23.10.2019 -
Die Nullzinspolitik beschert den Staaten der Eurozone Zinsersparnisse in Milliardenhöhe. Die nutzen Finanzminister gern zur Haushaltskosmetik – auch in Deutschland. Zu Lasten künftiger Steuerzahler.
Man kann es den Finanzministern nicht verübeln, dass sie die immensen Zinsersparnisse durch die Nullzinspolitik der Europäischen Zentralbank dankend annehmen. Allerdings werden dabei auch Einnahmen verfrühstückt, die eigentlich künftigen Steuerzahlern zustehen. Diese zeitversetzte Umverteilung – die Alten kassieren, die Jungen zahlen – würde man bei Unternehmen als Bilanztrick bezeichnen, mit dem die aktuelle Ertragslage zu Lasten zukünftiger Perioden geschönt wird.
Und so funktioniert der Milliardentrick: Wenn eine Obligation mit einem Kupon von null begeben wird, die Marktrendite aber unter null liegt, erfolgt die Ausgabe zwangsläufig zu einem Kurs, der über 100 Prozent des Nennwertes liegt (über pari), also beispielsweise zu 104 bei einer fünfjährigen Obligation mit einer Emissionsrendite von minus 0,8 Prozent. Am Ende der Laufzeit muss aber nur der Nominalwert von 100 zurückgezahlt werden. Die Differenz von vier Prozent verbucht der Finanzminister als Gewinn für den Bund. Dieser fliesst umgehend in den aktuellen Haushalt ein. Seit 2013 hat die Bundesrepublik auf diese Weise Emissionsgewinne von insgesamt rund 25 Mrd. Euro eingestrichen. Allein 2019 werden es voraussichtlich 7,5 Mrd. Euro sein.
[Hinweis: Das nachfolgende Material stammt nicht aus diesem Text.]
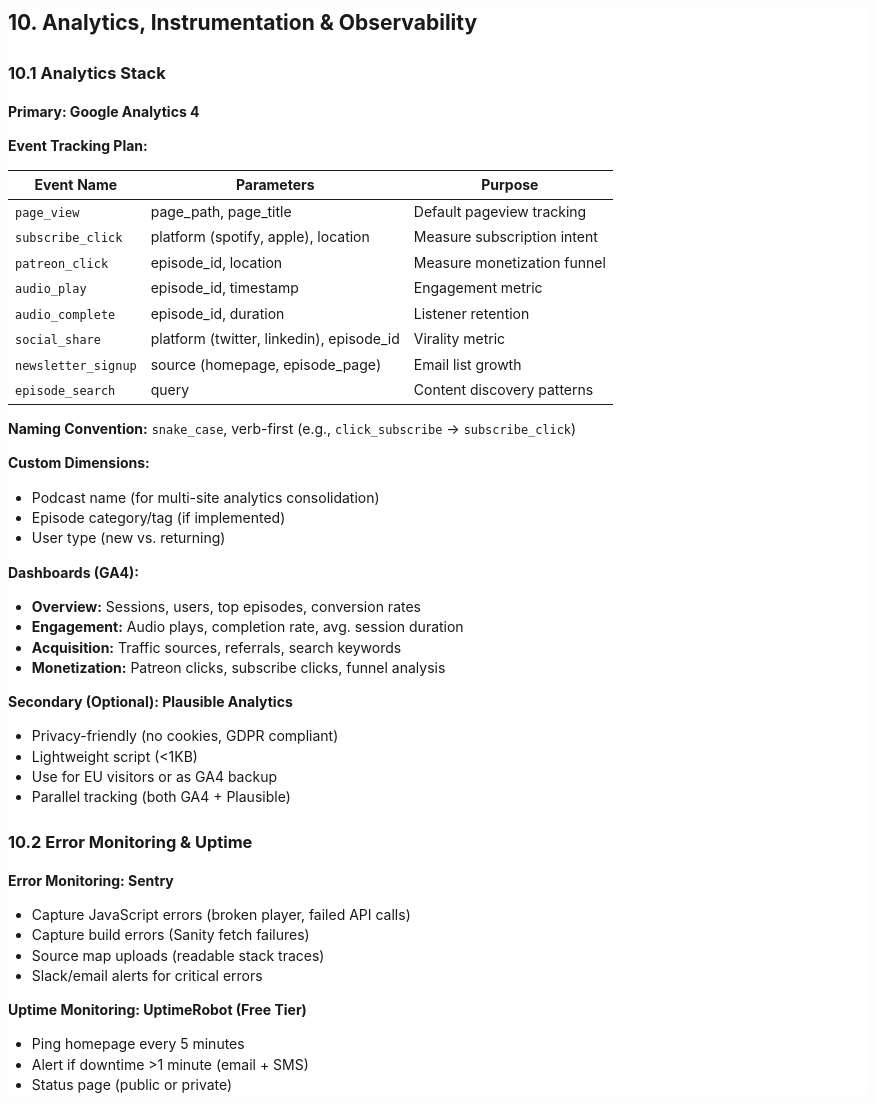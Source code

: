 
## 10. Analytics, Instrumentation & Observability

### 10.1 Analytics Stack

**Primary: Google Analytics 4**

**Event Tracking Plan:**

| Event Name | Parameters | Purpose |
|------------|------------|---------|
| `page_view` | page_path, page_title | Default pageview tracking |
| `subscribe_click` | platform (spotify, apple), location | Measure subscription intent |
| `patreon_click` | episode_id, location | Measure monetization funnel |
| `audio_play` | episode_id, timestamp | Engagement metric |
| `audio_complete` | episode_id, duration | Listener retention |
| `social_share` | platform (twitter, linkedin), episode_id | Virality metric |
| `newsletter_signup` | source (homepage, episode_page) | Email list growth |
| `episode_search` | query | Content discovery patterns |

**Naming Convention:** `snake_case`, verb-first (e.g., `click_subscribe` → `subscribe_click`)

**Custom Dimensions:**
- Podcast name (for multi-site analytics consolidation)
- Episode category/tag (if implemented)
- User type (new vs. returning)

**Dashboards (GA4):**
- **Overview:** Sessions, users, top episodes, conversion rates
- **Engagement:** Audio plays, completion rate, avg. session duration
- **Acquisition:** Traffic sources, referrals, search keywords
- **Monetization:** Patreon clicks, subscribe clicks, funnel analysis

**Secondary (Optional): Plausible Analytics**
- Privacy-friendly (no cookies, GDPR compliant)
- Lightweight script (<1KB)
- Use for EU visitors or as GA4 backup
- Parallel tracking (both GA4 + Plausible)

### 10.2 Error Monitoring & Uptime

**Error Monitoring: Sentry**
- Capture JavaScript errors (broken player, failed API calls)
- Capture build errors (Sanity fetch failures)
- Source map uploads (readable stack traces)
- Slack/email alerts for critical errors

**Uptime Monitoring: UptimeRobot (Free Tier)**
- Ping homepage every 5 minutes
- Alert if downtime >1 minute (email + SMS)
- Status page (public or private)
Bei kurzlaufenden Obligationen sind die Auswirkungen überschaubar. Wenn aber Langläufer, die bereits vor Jahren mit vergleichsweise hohen Kupons emittiert wurden, zu Kursen weit über pari aufgestockt werden und der damit verbundene hohe Emissionsgewinn in den aktuellen Staatshaushalt fliesst, bekommt die Sache einen faden Beigeschmack.
Ein besonders krasses Beispiel: Die Aufstockung einer ursprünglich 2014 emittierten 30-jährigen Obligation, die noch über einen üppigen Kupon von 2,5 Prozent verfügt. Als die Obligation am 19. Juni aufgestockt wurde, lag die Rendite bei nur 0,26 Prozent. Der Kurs war mit 158,8 entsprechend hoch. Dem Bund flossen bei einem Aufstockungsvolumen von einer Milliarde Euro also 1,588 Mrd. Euro zu. Den daraus resultierenden Emissionsgewinn von 588 Mio. Euro konnte der Bundesfinanzminister sofort im laufenden Haushalt verbuchen. Im Gegenzug müssen die Steuerzahler allerdings 27 Jahre lang den relativ hohen Zinskupon von 2,5 Prozent zahlen. Das ist zwar nicht ungesetzlich, aber nicht gerade generationengerecht. Stattdessen müsste der Emissionsgewinn in eine Rücklage fliessen und bis 2046 in 27 Jahresraten von jeweils 21,8 Mio. Euro zugunsten zukünftiger Haushalte und Steuerzahler aufgelöst werden.
Dieser Trick ist auch in anderen Ländern der Eurozone beliebt. So stockte Spanien im September eine bis 2066 laufende Obligation mit einem stattlichen Kupon von 3,45 Prozent zu einem Kurs von 168 auf und kassierte so einen Emissionsgewinn von 675 Mio. Euro. Italien erzielte mit der Aufstockung einer zu 3,85 Prozent verzinsten 30-jährigen Obligation einen Emissionsgewinn von 603 Mio. Euro, der ebenfalls direkt in den aktuellen Staatshaushalt fliesst und dafür einer ganzen Generation den unnötig hohen Zinskupon aufbürdet.
Und das Spiel geht weiter. Ungeachtet ausstehender Nullkuponanleihen hat die Bundesrepublik am 16. Oktober eine mit 1,25 Prozent verzinste 30-jährige Obligation um eine weitere Milliarde aufgestockt. Der Kurs lag bei 133, was dem Finanzminister einen weiteren Gewinn von 330 Mio. Euro in den Haushalt gespült hat. Auch im Interesse unserer Kinder bleibt zu hoffen, dass eine generationengerechte Verbuchung der Emissionsgewinne, wie bereits in einigen EU-Ländern der Fall, auch bei uns Einzug hält.